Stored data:
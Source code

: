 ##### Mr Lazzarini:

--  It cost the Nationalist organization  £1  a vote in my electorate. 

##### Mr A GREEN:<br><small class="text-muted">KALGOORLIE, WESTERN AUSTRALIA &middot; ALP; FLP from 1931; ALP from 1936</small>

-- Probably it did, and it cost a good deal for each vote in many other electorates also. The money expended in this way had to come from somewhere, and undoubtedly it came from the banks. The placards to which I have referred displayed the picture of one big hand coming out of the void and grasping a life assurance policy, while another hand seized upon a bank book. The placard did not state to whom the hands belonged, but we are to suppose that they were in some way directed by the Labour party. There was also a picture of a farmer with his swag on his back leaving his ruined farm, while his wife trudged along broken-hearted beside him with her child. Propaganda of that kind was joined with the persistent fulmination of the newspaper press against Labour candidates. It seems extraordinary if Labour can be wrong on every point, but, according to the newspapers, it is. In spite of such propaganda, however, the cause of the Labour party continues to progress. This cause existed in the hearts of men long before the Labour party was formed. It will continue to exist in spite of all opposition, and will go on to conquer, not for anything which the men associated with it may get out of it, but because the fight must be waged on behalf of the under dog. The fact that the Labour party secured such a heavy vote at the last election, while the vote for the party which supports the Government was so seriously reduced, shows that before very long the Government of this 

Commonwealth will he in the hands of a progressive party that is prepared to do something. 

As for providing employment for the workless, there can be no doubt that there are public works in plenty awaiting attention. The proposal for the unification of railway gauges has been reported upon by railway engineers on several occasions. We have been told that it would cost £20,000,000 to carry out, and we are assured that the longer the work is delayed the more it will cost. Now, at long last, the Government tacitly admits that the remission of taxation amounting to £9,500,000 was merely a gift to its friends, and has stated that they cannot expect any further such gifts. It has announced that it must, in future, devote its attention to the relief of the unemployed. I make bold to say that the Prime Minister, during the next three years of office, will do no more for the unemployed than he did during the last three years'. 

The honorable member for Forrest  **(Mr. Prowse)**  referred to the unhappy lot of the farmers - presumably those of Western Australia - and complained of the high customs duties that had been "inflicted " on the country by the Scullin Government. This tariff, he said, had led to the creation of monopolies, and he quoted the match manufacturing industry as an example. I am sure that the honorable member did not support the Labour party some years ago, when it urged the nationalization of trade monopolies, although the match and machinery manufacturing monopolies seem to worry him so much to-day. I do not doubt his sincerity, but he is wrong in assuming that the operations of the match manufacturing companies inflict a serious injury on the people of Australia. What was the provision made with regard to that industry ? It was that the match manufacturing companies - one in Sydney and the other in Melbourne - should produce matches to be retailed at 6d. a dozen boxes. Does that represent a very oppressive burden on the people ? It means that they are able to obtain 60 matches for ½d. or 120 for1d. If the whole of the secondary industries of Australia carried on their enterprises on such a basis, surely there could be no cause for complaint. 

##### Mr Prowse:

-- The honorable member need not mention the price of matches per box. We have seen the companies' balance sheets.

* * *

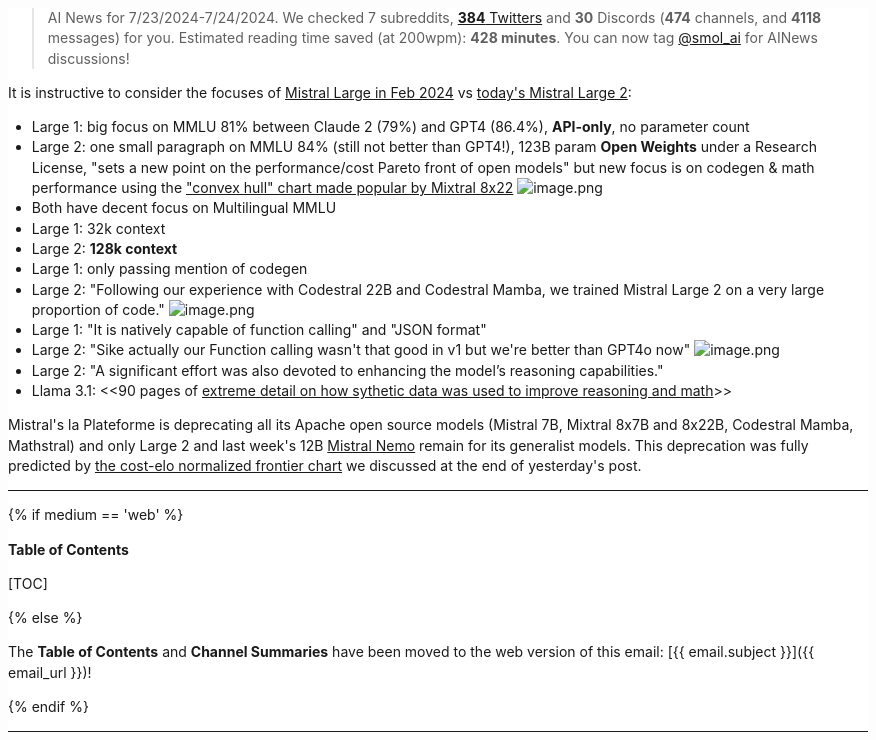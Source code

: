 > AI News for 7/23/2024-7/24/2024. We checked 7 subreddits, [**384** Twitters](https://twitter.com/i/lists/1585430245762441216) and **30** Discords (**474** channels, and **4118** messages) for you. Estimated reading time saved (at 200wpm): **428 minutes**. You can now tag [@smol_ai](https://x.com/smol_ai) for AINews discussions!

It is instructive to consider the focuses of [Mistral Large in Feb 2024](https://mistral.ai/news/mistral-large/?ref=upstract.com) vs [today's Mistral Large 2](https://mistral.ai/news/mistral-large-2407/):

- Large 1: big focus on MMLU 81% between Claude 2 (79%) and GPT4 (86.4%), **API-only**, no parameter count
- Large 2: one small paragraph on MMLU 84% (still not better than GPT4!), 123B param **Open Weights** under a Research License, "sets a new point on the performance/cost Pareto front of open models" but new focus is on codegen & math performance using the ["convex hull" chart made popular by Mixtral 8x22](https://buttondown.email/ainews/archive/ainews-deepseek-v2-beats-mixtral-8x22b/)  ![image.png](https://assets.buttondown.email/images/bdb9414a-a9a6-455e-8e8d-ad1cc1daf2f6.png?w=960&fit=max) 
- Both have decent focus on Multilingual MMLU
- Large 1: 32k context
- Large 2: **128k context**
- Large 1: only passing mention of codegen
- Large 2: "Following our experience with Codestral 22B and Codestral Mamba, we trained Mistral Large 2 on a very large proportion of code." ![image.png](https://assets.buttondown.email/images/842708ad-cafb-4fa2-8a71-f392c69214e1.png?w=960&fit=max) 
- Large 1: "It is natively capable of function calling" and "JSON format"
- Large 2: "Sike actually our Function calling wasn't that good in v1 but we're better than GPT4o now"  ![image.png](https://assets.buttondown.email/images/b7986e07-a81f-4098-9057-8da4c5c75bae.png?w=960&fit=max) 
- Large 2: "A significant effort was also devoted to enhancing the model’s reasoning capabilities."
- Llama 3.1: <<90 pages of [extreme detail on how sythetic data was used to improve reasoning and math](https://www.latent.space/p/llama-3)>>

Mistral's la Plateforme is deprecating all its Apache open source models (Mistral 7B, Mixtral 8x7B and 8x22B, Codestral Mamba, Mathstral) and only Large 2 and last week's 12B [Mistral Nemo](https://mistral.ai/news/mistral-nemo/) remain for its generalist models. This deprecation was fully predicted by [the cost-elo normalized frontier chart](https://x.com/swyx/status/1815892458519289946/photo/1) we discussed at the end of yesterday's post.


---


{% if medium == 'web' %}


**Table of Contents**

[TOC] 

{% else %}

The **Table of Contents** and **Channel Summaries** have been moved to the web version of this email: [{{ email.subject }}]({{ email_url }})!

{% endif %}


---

### THE TASK
Only a number is wanted here: the tally of lines in the entries that include the word "calling".

### OUTPUT FOR THIS TASK
2